■ **Rendered images with source text**:
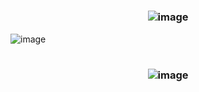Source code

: # <h3 align="center"> ![image](https://github.com/user-attachments/assets/346d5eb1-72b0-466c-99f2-59a5dc2f1c22)
![image](https://github.com/user-attachments/assets/22d0bd39-e4d8-4ed6-ba59-e71393311427)
# <h3 align="center"> ![image](https://github.com/user-attachments/assets/3df65a4d-3586-4e46-a360-b13ec8aec833)
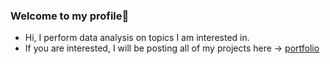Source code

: ### Welcome to my profile👋
- Hi, I perform data analysis on topics I am interested in. 
- If you are interested, I will be posting all of my projects here -> [portfolio](https://aama7.github.io/)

■ **WHAT YOU WILL DO**: Going through the entries above, count the lines with the word "assets". Give only the result.

■ **TASK RESPONSE**: 3